For the example, its actually really useful to allow a program to listen on either a unix socket or a tcp socket just by a command line flag. The string arg is useful when passed through to users.
Yes. The fact that an address is a mostly-opaque string to programs allowed plan 9 to add support for ipv6, without touching userspace networking APIs at all.
Often, the best thing your program can do is treat data the user passes it as an opaque blob, for as much of its travel through your code as possible.
Yeah I would call that a form of polymorphism, just like file descriptors.
Unix could have had different data types for disk files, pipes, and sockets, instead of using integers, but then you would lose the polymorphism.

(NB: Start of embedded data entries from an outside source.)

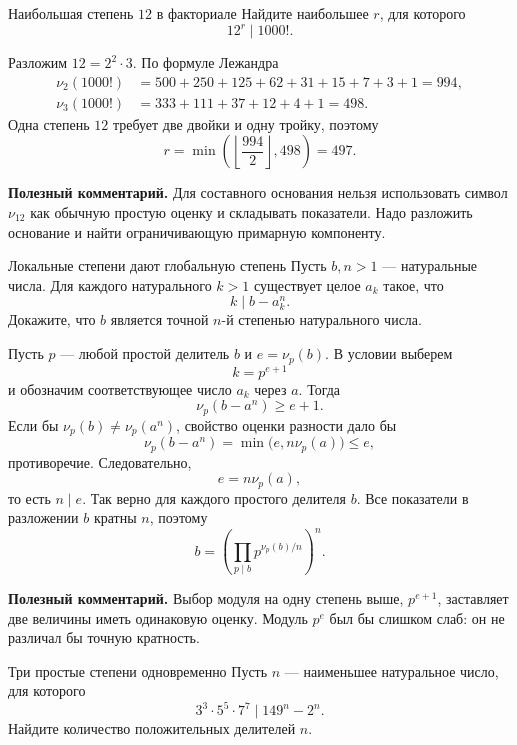 \begin{problembox}{Наибольшая степень $12$ в факториале}
Найдите наибольшее $r$, для которого
\[
  12^r\mid1000!.
\]
\end{problembox}

\begin{solutionbox}
Разложим $12=2^2\cdot3$. По формуле Лежандра
\begin{align*}
  \nu_2(1000!)
  &=500+250+125+62+31+15+7+3+1=994,\\
  \nu_3(1000!)
  &=333+111+37+12+4+1=498.
\end{align*}
Одна степень $12$ требует две двойки и одну тройку, поэтому
\[
  r=\min\left(
  \left\lfloor\frac{994}{2}\right\rfloor,
  498\right)=\boxed{497}.
\]

\textbf{Полезный комментарий.}
Для составного основания нельзя использовать символ $\nu_{12}$ как
обычную простую оценку и складывать показатели. Надо разложить основание
и найти ограничивающую примарную компоненту.
\end{solutionbox}

\begin{problembox}{Локальные степени дают глобальную степень}
Пусть $b,n>1$ --- натуральные числа. Для каждого натурального $k>1$
существует целое $a_k$ такое, что
\[
  k\mid b-a_k^n.
\]
Докажите, что $b$ является точной $n$-й степенью натурального числа.
\end{problembox}

\begin{solutionbox}
Пусть $p$ --- любой простой делитель $b$ и $e=\nu_p(b)$. В условии
выберем
\[
  k=p^{e+1}
\]
и обозначим соответствующее число $a_k$ через $a$. Тогда
\[
  \nu_p(b-a^n)\ge e+1.
\]
Если бы $\nu_p(b)\ne\nu_p(a^n)$, свойство оценки разности дало бы
\[
  \nu_p(b-a^n)
  =\min\bigl(e,n\nu_p(a)\bigr)\le e,
\]
противоречие. Следовательно,
\[
  e=n\nu_p(a),
\]
то есть $n\mid e$. Так верно для каждого простого делителя $b$.
Все показатели в разложении $b$ кратны $n$, поэтому
\[
  b=\left(\prod_{p\mid b}p^{\nu_p(b)/n}\right)^n.
\]

\textbf{Полезный комментарий.}
Выбор модуля на одну степень выше, $p^{e+1}$, заставляет две величины
иметь одинаковую оценку. Модуль $p^e$ был бы слишком слаб: он не
различал бы точную кратность.
\end{solutionbox}

\begin{problembox}{Три простые степени одновременно}
Пусть $n$ --- наименьшее натуральное число, для которого
\[
  3^3\cdot5^5\cdot7^7\mid149^n-2^n.
\]
Найдите количество положительных делителей $n$.
\end{problembox}

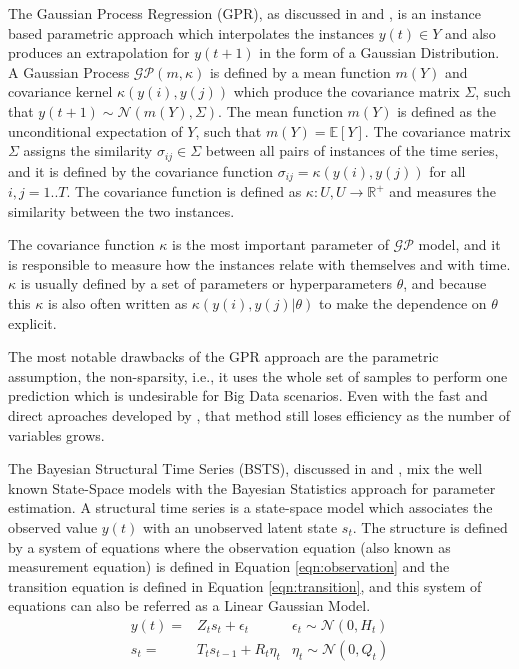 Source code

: 
The Gaussian Process Regression (GPR), as discussed in \cite{Rasmussen2006} and \cite{Roberts2013}, is an instance based parametric approach which interpolates the instances $y(t) \in Y$ and also produces an extrapolation for $y(t+1)$ in the form of a Gaussian Distribution. A Gaussian Process $\mathcal{GP}(m,\kappa)$ is defined by a mean function $m(Y)$ and covariance kernel $\kappa(y(i),y(j))$ which produce the covariance matrix $\Sigma$, such that $y(t+1) \sim \mathcal{N}(m(Y),\Sigma)$. The mean function $m(Y)$ is defined as the unconditional expectation of $Y$, such that $m(Y) = \mathbb{E}[Y]$. The covariance matrix $\Sigma$ assigns the similarity $\sigma_{ij} \in \Sigma$ between all pairs of instances of the time series, and it is defined by the covariance function $\sigma_{ij} = \kappa(y(i),y(j))$ for all $i,j = 1..T$. The covariance function is defined as $\kappa: U,U \rightarrow \mathbb{R}^+$ and measures the similarity between the two instances. 

The covariance function $\kappa$ is the most important parameter of $\mathcal{GP}$ model, and it is responsible to measure how the instances relate with themselves and with time. $\kappa$ is usually defined by a set of parameters or hyperparameters $\theta$, and because this $\kappa$ is also often written as $\kappa(y(i),y(j)|\theta)$ to make the dependence on $\theta$ explicit. 

The most notable drawbacks of the GPR approach are the parametric assumption, the non-sparsity, i.e., it uses the whole set of samples to perform one prediction which is undesirable for Big Data scenarios. Even with the fast and direct aproaches developed by \cite{Ambikasaran2014}, that method still loses efficiency as the number of variables grows.


The Bayesian Structural Time Series (BSTS), discussed in \cite{Scott2014} and \cite{Barber2011a}, mix the well known State-Space models with the Bayesian Statistics approach for parameter estimation. A structural time series is a state-space model which associates the observed value $y(t)$ with an unobserved latent state  $s_t$. The structure is defined by a system of equations where the observation equation (also known as measurement equation) is defined in Equation \eqref{eqn:observation} and the transition equation is defined in Equation \eqref{eqn:transition}, and this system of equations can also be referred as a Linear Gaussian Model. 
\begin{align}
    y(t)  = & Z_ts_t + \epsilon_t & \epsilon_t \sim \mathcal{N}(0, H_t) \label{eqn:observation} \\
    s_t  = & T_t s_{t-1} + R_t\eta_t & \eta_t \sim \mathcal{N}(0, Q_t)  \label{eqn:transition}
\end{align}

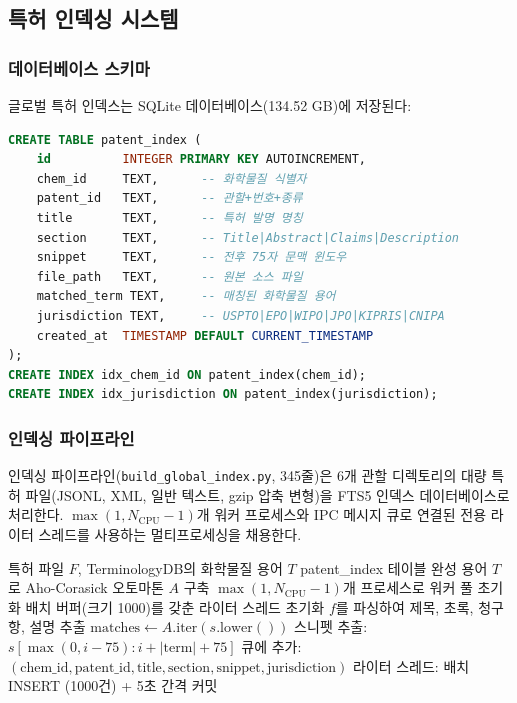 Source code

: \documentclass[preprint,12pt]{elsarticle}
\begin{document}
\subsection{특허 인덱싱 시스템}
\label{sec:patent_indexing}

\subsubsection{데이터베이스 스키마}

글로벌 특허 인덱스는 SQLite 데이터베이스(134.52 GB)에 저장된다:

\begin{lstlisting}[language=SQL,caption={특허 인덱스 스키마}]
CREATE TABLE patent_index (
    id          INTEGER PRIMARY KEY AUTOINCREMENT,
    chem_id     TEXT,      -- 화학물질 식별자
    patent_id   TEXT,      -- 관할+번호+종류
    title       TEXT,      -- 특허 발명 명칭
    section     TEXT,      -- Title|Abstract|Claims|Description
    snippet     TEXT,      -- 전후 75자 문맥 윈도우
    file_path   TEXT,      -- 원본 소스 파일
    matched_term TEXT,     -- 매칭된 화학물질 용어
    jurisdiction TEXT,     -- USPTO|EPO|WIPO|JPO|KIPRIS|CNIPA
    created_at  TIMESTAMP DEFAULT CURRENT_TIMESTAMP
);
CREATE INDEX idx_chem_id ON patent_index(chem_id);
CREATE INDEX idx_jurisdiction ON patent_index(jurisdiction);
\end{lstlisting}

\subsubsection{인덱싱 파이프라인}

인덱싱 파이프라인(\texttt{build\_global\_index.py}, 345줄)은 6개 관할 디렉토리의 대량 특허 파일(JSONL, XML, 일반 텍스트, gzip 압축 변형)을 FTS5 인덱스 데이터베이스로 처리한다. $\max(1, N_{\text{CPU}} - 1)$개 워커 프로세스와 IPC 메시지 큐로 연결된 전용 라이터 스레드를 사용하는 멀티프로세싱을 채용한다.

\begin{algorithm}[H]
\caption{특허 인덱싱 파이프라인}
\label{alg:indexing}
\begin{algorithmic}[1]
\REQUIRE 특허 파일 $F$, TerminologyDB의 화학물질 용어 $T$
\ENSURE patent\_index 테이블 완성
\STATE 용어 $T$로 Aho-Corasick 오토마톤 $A$ 구축
\STATE $\max(1, N_{\text{CPU}} - 1)$개 프로세스로 워커 풀 초기화
\STATE 배치 버퍼(크기 1000)를 갖춘 라이터 스레드 초기화
    \STATE $f$를 파싱하여 제목, 초록, 청구항, 설명 추출
        \STATE $\text{matches} \leftarrow A.\text{iter}(s.\text{lower}())$
                \STATE 스니펫 추출: $s[\max(0, i-75) : i+|\text{term}|+75]$
                \STATE 큐에 추가: $(\text{chem\_id}, \text{patent\_id}, \text{title}, \text{section}, \text{snippet}, \text{jurisdiction})$
            \ENDIF
        \ENDFOR
    \ENDFOR
\ENDFOR
\STATE 라이터 스레드: 배치 INSERT (1000건) + 5초 간격 커밋
\end{algorithmic}
\end{algorithm}
\end{document}

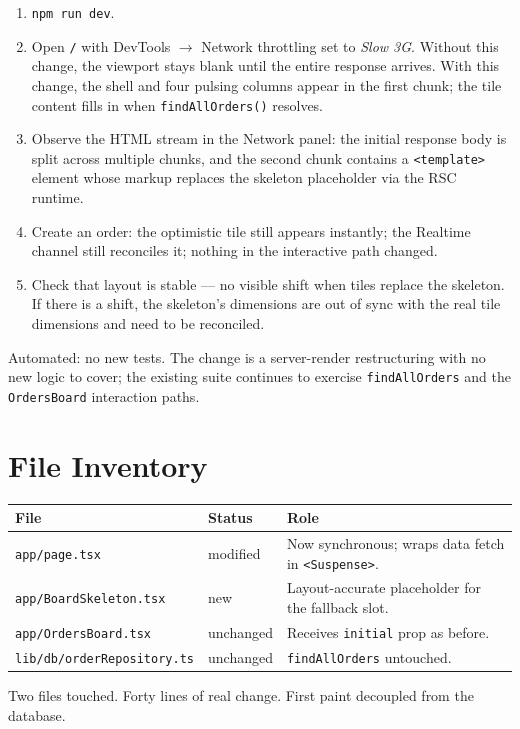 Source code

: \documentclass[11pt]{article}
\begin{document}
\begin{enumerate}[leftmargin=1.4em, itemsep=0.15em]
  \item \texttt{npm run dev}.
  \item Open \texttt{/} with DevTools $\to$ Network throttling set to \emph{Slow 3G}. Without this change, the viewport stays blank until the entire response arrives. With this change, the shell and four pulsing columns appear in the first chunk; the tile content fills in when \texttt{findAllOrders()} resolves.
  \item Observe the HTML stream in the Network panel: the initial response body is split across multiple chunks, and the second chunk contains a \texttt{<template>} element whose markup replaces the skeleton placeholder via the RSC runtime.
  \item Create an order: the optimistic tile still appears instantly; the Realtime channel still reconciles it; nothing in the interactive path changed.
  \item Check that layout is stable --- no visible shift when tiles replace the skeleton. If there is a shift, the skeleton's dimensions are out of sync with the real tile dimensions and need to be reconciled.
\end{enumerate}

Automated: no new tests. The change is a server-render restructuring with no new logic to cover; the existing suite continues to exercise \texttt{findAllOrders} and the \texttt{OrdersBoard} interaction paths.

\section{File Inventory}

\begin{table}[h]
  \centering
  \begin{tabular}{@{}llp{7.5cm}@{}}
    \toprule
    File & Status & Role \\
    \midrule
    \texttt{app/page.tsx} & modified & Now synchronous; wraps data fetch in \texttt{<Suspense>}. \\
    \texttt{app/BoardSkeleton.tsx} & new & Layout-accurate placeholder for the fallback slot. \\
    \texttt{app/OrdersBoard.tsx} & unchanged & Receives \texttt{initial} prop as before. \\
    \texttt{lib/db/orderRepository.ts} & unchanged & \texttt{findAllOrders} untouched. \\
    \bottomrule
  \end{tabular}
\end{table}

\noindent Two files touched. Forty lines of real change. First paint decoupled from the database.
\end{document}
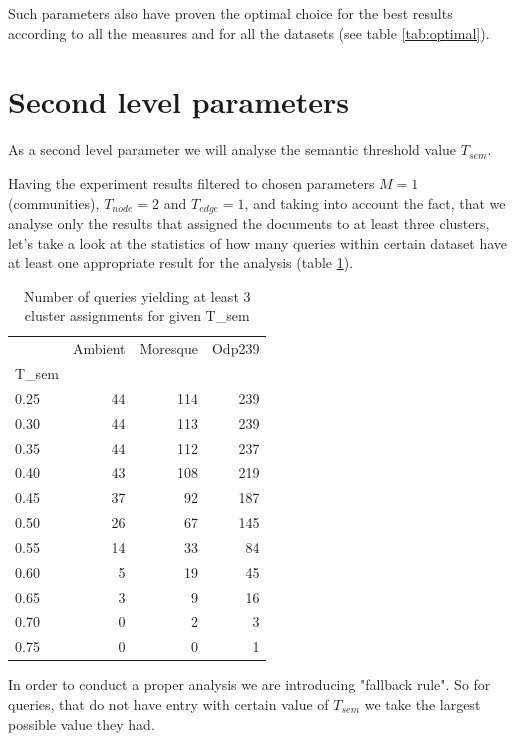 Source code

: \documentclass[a4paper, 12pt, oneside]{Thesis} %
\begin{document}
Such parameters also have proven the optimal choice for the best results according to all the measures and for all the datasets (see table \ref{tab:optimal}).

\section{Second level parameters}

As a second level parameter we will analyse the semantic threshold value $T_{sem}$. 

Having the experiment results filtered to chosen parameters $M = 1$ (communities), $T_{node} = 2$ and $T_{edge} = 1$, and taking into account the fact, that we analyse only the results that assigned the documents to at least three clusters, let's take a look at the statistics of how many queries within certain dataset have at least one appropriate result for the analysis (table \ref{tab:fallback}).

\begin{table}[th]
\centering
\begin{tabular}{lrrr}
\toprule
{} &  Ambient &  Moresque &  Odp239 \\
T_{sem} &          &           &         \\
\midrule
0.25  &       44 &       114 &     239 \\
0.30  &       44 &       113 &     239 \\
0.35  &       44 &       112 &     237 \\
0.40  &       43 &       108 &     219 \\
0.45  &       37 &        92 &     187 \\
0.50  &       26 &        67 &     145 \\
0.55  &       14 &        33 &      84 \\
0.60  &        5 &        19 &      45 \\
0.65  &        3 &         9 &      16 \\
0.70  &        0 &         2 &       3 \\
0.75  &        0 &         0 &       1 \\
\bottomrule
\end{tabular}
\caption{Number of queries yielding at least 3 cluster assignments for given T_{sem}}
\label{tab:fallback}
\end{table}

In order to conduct a proper analysis we are introducing "fallback rule". So for queries, that do not have entry with certain value of $T_{sem}$ we take the largest possible value they had.
\end{document}
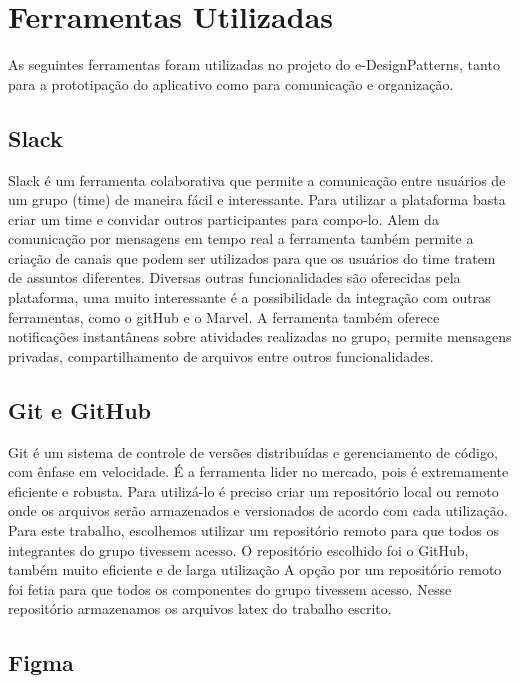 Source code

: \section{Ferramentas Utilizadas}

As seguintes ferramentas foram utilizadas no projeto do e-DesignPatterns, tanto para a prototipação do aplicativo como para comunicação e organização.

\subsection{Slack}
Slack \cite{slack} é um ferramenta colaborativa que permite a comunicação entre usuários de um grupo (time) de maneira fácil e interessante. Para utilizar a plataforma basta criar um time e convidar outros participantes para compo-lo. Alem da comunicação por mensagens em tempo real a ferramenta também permite a criação de canais que podem ser utilizados para que os usuários do time tratem de assuntos diferentes. Diversas outras funcionalidades são oferecidas pela plataforma, uma muito interessante é a possibilidade da integração com outras ferramentas, como o gitHub e o Marvel.  A ferramenta também oferece notificações instantâneas sobre atividades realizadas no grupo, permite mensagens privadas, compartilhamento de arquivos entre outros funcionalidades.

\subsection{Git e GitHub}

Git \cite{git} é um sistema de controle de versões distribuídas e gerenciamento de código, com ênfase em velocidade. É a ferramenta lider no mercado, pois é extremamente eficiente e robusta. Para utilizá-lo é preciso criar um repositório local ou remoto onde os arquivos serão armazenados e versionados de acordo com cada utilização. Para este trabalho, escolhemos utilizar um repositório remoto para que todos os integrantes do grupo tivessem acesso. O repositório escolhido foi o GitHub, também muito eficiente e de larga utilização A opção por um repositório remoto foi fetia para que todos os componentes do grupo tivessem acesso. Nesse repositório armazenamos os arquivos latex do trabalho escrito.

\subsection{Figma}

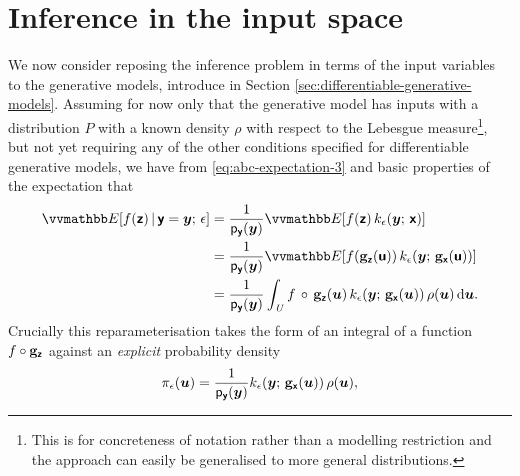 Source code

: 
\section{Inference in the input space}\label{sec:cond-inf}

We now consider reposing the inference problem in terms of the input variables to the generative models, introduce in Section \ref{sec:differentiable-generative-models}. Assuming for now only that the generative model has inputs with a distribution $P$ with a known density $\rho$ with respect to the Lebesgue measure\footnote{This is for concreteness of notation rather than a modelling restriction and  the approach can easily be generalised to more general distributions.}, but not yet requiring any of the other conditions specified for differentiable generative models, we have from \eqref{eq:abc-expectation-3} and basic properties of the expectation that
\begin{align}\label{eq:abc-expectation-input-space}
  \expc{f(\rvct{z}) \gvn \rvct{y}=\vct{y};\,\epsilon} &=
  \frac{1}{\pden{\rvct{y}}(\vct{y})} \expc{f(\rvct{z}) \, k_\epsilon(\vct{y};\,\rvct{x})}
  \\
  &=
  \frac{1}{\pden{\rvct{y}}(\vct{y})} 
  \expc{f\lpa\genfunc_{\rvct{z}}(\rvct{u})\rpa \, k_\epsilon\lpa\vct{y};\,\genfunc_{\rvct{x}}(\rvct{u})\rpa}
  \\
  &=
  \frac{1}{\pden{\rvct{y}}(\vct{y})}
  \int_{\set{U}} 
    f\,\circ\,\genfunc_{\rvct{z}}(\vct{u}) \,
    k_\epsilon{\lpa\vct{y};\,\genfunc_{\rvct{x}}(\vct{u})\rpa}\,
    \rho(\vct{u})
  \,\dr\vct{u}.
\end{align}
Crucially this reparameterisation takes the form of an integral of a function $f\circ{\mathbf{g}}_{\boldsymbol{\mathsf{z}}}$ against an \emph{explicit} probability density 
\begin{equation}\label{eq:abc-density-input-space}
  \pi_\epsilon(\vct{u}) = \frac{1}{\pden{\rvct{y}}(\vct{y})} 
  k_\epsilon{\lpa\vct{y};\,\genfunc_{\rvct{x}}(\vct{u})\rpa}\,\rho(\vct{u}),
\end{equation}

You wouldn’t be able to write select(), and shell couldn’t have redirects.
It also same caveats because there are some things you can do on disk files that you can’t do on the others (seek()).
Still, given the constraints of C, the untyped design is better.
Basically text is “untyped” and therefore you get generic operations / polymorphism (copy, diff, merge, etc.).
Types can inhibit composition.
(I know somebody is going to bring up more advanced type systems. I still want to see someone write a useful operating system that way. I’m sure it can be done but it hasn’t so far AFAIK. Probably somewhat because of the expression problem – i.e. you want extensibility in both data types (files, sockets) and operations (read, write, seek) across a stable API boundary. )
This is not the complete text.